Passend zum Huhn drehten die Stones die Plattenteller

während er die Kartoffeln aus dem Keller holte, damit sie den Sparschäler in Bewegung setzen konnte. In einer großen Schüssel mischte er geschälte Dosen mit Tomaten mit frischem Chili, Salz, Pfeffer, einem Schuss Rotwein, Majoran und Basilikum. Die Tricolore an Paprika erfuhr ein scharfes Messer und streifte sich die Körner ab zu einer Ausrichtung in Reih und Glied. Statt der Nudeln attackierten die beiden in einer Spirale von Gewalt die Kartoffeln in Viertel in das Blech und begoß die Ernte mit der Tomatenmischung und den Streifen voll Paprika. In den frivolen Tomatenpool schwangen sich Schenkel, Flügerl, Brüste, Krägen und Bürzel und er bestrich die Kombo mit Öl und würzte sanft nach. Im Backrohr jubilierten die Zutaten und die Hühnerteile erfuhren nach 25 Minuten eine interessante Wendung sodass die Hautoberseite in der zweiten Halbzeit die perfekte Bräunung erfuhr.

Die eigene Kreation verursachte gebräunte Hühnerhaut mit Tomatensauce und feiner kartoffeliger Sättigungsbeilage. Und während sie den Knochenjäger spielte versank er in Zufriedenheit und Glücksgefühl.

Bomba Limone

Er hatte nur das Beste im Sack und den Tipp vom Foodstylisten wegen der Verwendung von Zitrone.

Der Foodstylist hatte die feinsten Zutaten für das Fotoshooting besorgt, die Vorsicht bei der Auswahl nicht vom Preis abhängig gemacht und auf Schönheitsoperationen à la Haarlack auf die Lebensmittel für den feinen Glanz verzichtet. Folglich hatte er die seinen Anteil an der Produktion dabei und war wild entschlossen neue kulinarische Spitzfindigkeiten zu begehen. Zwar wurden er und sein Sack in der U-Bahn von allen Seiten angesehen, die neidischen Blicke spiegelten aber den genialen Inhalt wieder.

Sie goss gerade Hans den Rosmarin als die Tür aufflog und er die Schätze ausbreitete.

Im Duell mit dem Gemüse, in diesem Fall den geschnittenen Minizucchini und den Gewürzen in der überkochenenden Hitze der Pfanne zogen die beiden die neueste Waffe – Zitronensaft, der Geschmacksträger par excellence – und zögerten nicht lange.

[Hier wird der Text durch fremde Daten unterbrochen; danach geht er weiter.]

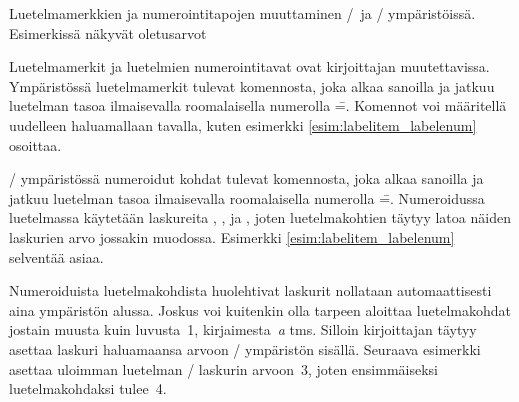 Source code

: \begin{esimerkki*}

\begin{koodilohko}
  \renewcommand{\labelitemi}  {\textbullet} %
  \renewcommand{\labelitemii} {\normalfont\bfseries\textendash}
  \renewcommand{\labelitemiii}{\textasteriskcentered}
  \renewcommand{\labelitemiv} {\textperiodcentered}

  \renewcommand{\labelenumi}  {\arabic{enumi}.} %
  \renewcommand{\labelenumii} {(\alph{enumii})}
  \renewcommand{\labelenumiii}{\roman{enumiii}.}
  \renewcommand{\labelenumiv} {\Alph{enumiv}.}
\end{koodilohko}
\caption{Luetelmamerkkien ja numerointitapojen muuttaminen
  \-/\ ja \-/ ympäristöissä.
  Esimerkissä näkyvät oletusarvot}
\label{esim:labelitem_labelenum}
\end{esimerkki*}

Luetelmamerkit ja luetelmien numerointitavat ovat kirjoittajan
muutettavissa. Ympäristössä  luetelmamerkit tulevat
komennosta, joka alkaa sanoilla  ja jatkuu
luetelman tasoa ilmaisevalla roomalaisella numerolla
\==. Komennot voi määritellä uudelleen haluamallaan
tavalla, kuten esimerkki \ref{esim:labelitem_labelenum} osoittaa.

\-/ ympäristössä numeroidut kohdat tulevat
komennosta, joka alkaa sanoilla  ja jatkuu
luetelman tasoa ilmaisevalla roomalaisella numerolla
\==. Numeroidussa luetelmassa käytetään laskureita
, ,  ja
, joten luetelmakohtien täytyy latoa näiden laskurien
arvo jossakin muodossa. Esimerkki \ref{esim:labelitem_labelenum}
selventää asiaa.

Numeroiduista luetelmakohdista huolehtivat laskurit nollataan
automaattisesti aina ympäristön alussa. Joskus voi kuitenkin olla
tarpeen aloittaa luetelmakohdat jostain muusta kuin luvusta~1,
kirjaimesta~\textit{a} tms. Silloin kirjoittajan täytyy asettaa laskuri
haluamaansa arvoon \-/ ympäristön sisällä. Seuraava
esimerkki asettaa uloimman luetelman \-/ laskurin
arvoon~3, joten ensimmäiseksi luetelmakohdaksi tulee~4.

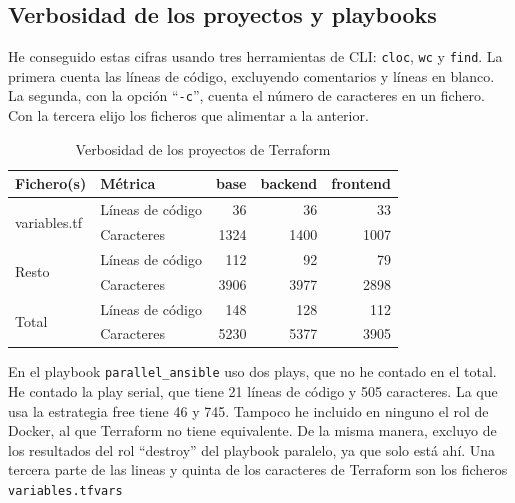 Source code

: \documentclass[11pt]{article}
\begin{document}
\begin{flushleft}
\clearpage
\section{Verbosidad de los proyectos y playbooks}
\label{anexo:verbosidad}

He conseguido estas cifras usando tres herramientas de CLI: \texttt{cloc}, \texttt{wc} y \texttt{find}. La primera cuenta las líneas de código, excluyendo comentarios y líneas en blanco. La segunda, con la opción ``\texttt{-c}'', cuenta el número de caracteres en un fichero. Con la tercera elijo los ficheros que alimentar a la anterior.
\linebreak

\begin{table}[h!]
    \centering
    \begin{tabular}{| l | l | r | r | r |}
        \hline
        \textbf{Fichero(s)}                 & \textbf{Métrica} & \textbf{base}   & \textbf{backend}  & \textbf{frontend}           \\
        \hline
        \hline
        
        \multirow{2}{*}{variables.tf}       & Líneas de código & 36              & 36                & 33                          \\
                                            & Caracteres       & 1324            & 1400              & 1007                        \\
        \hline
        \multirow{2}{*}{Resto}              & Líneas de código & 112             & 92                & 79                          \\
                                            & Caracteres       & 3906            & 3977              & 2898                        \\
        \hline
        \multirow{2}{*}{Total}              & Líneas de código & 148             & 128               & 112                         \\
                                            & Caracteres       & 5230            & 5377              & 3905                        \\
        \hline

    \end{tabular}
    \caption{Verbosidad de los proyectos de Terraform}
    \label{verbosidad_terraform}
\end{table}

\bigskip

En el playbook \texttt{parallel\_ansible} uso dos plays, que no he contado en el total. He contado la play serial, que tiene 21 líneas de código y 505 caracteres. La que usa la estrategia free tiene 46 y 745. Tampoco he incluido en ninguno el rol de Docker, al que Terraform no tiene equivalente. De la misma manera, excluyo de los resultados del rol ``destroy'' del playbook paralelo, ya que solo está ahí. Una tercera parte de las lineas y quinta de los caracteres de Terraform son los ficheros \texttt{variables.tfvars}
\linebreak


\end{flushleft}
\end{document}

Ein kräftiger Schuss Saures übergeantwortete sich über dem Gemüse-Chili-Gewürz-Gemisch, welches anstandslos mit einer Wolke aus Zitronensaft und Chilischärfe zurückschoss. Beide mussten hustend und keuchend abdrehen und die Szenerie dem Gemüse überlassen. Das Gemisch hatte sich in Ohren, Nasen und Haaren verfangen und musste lange und intensiv mit Bier und Frischluft ausgelüftet werden.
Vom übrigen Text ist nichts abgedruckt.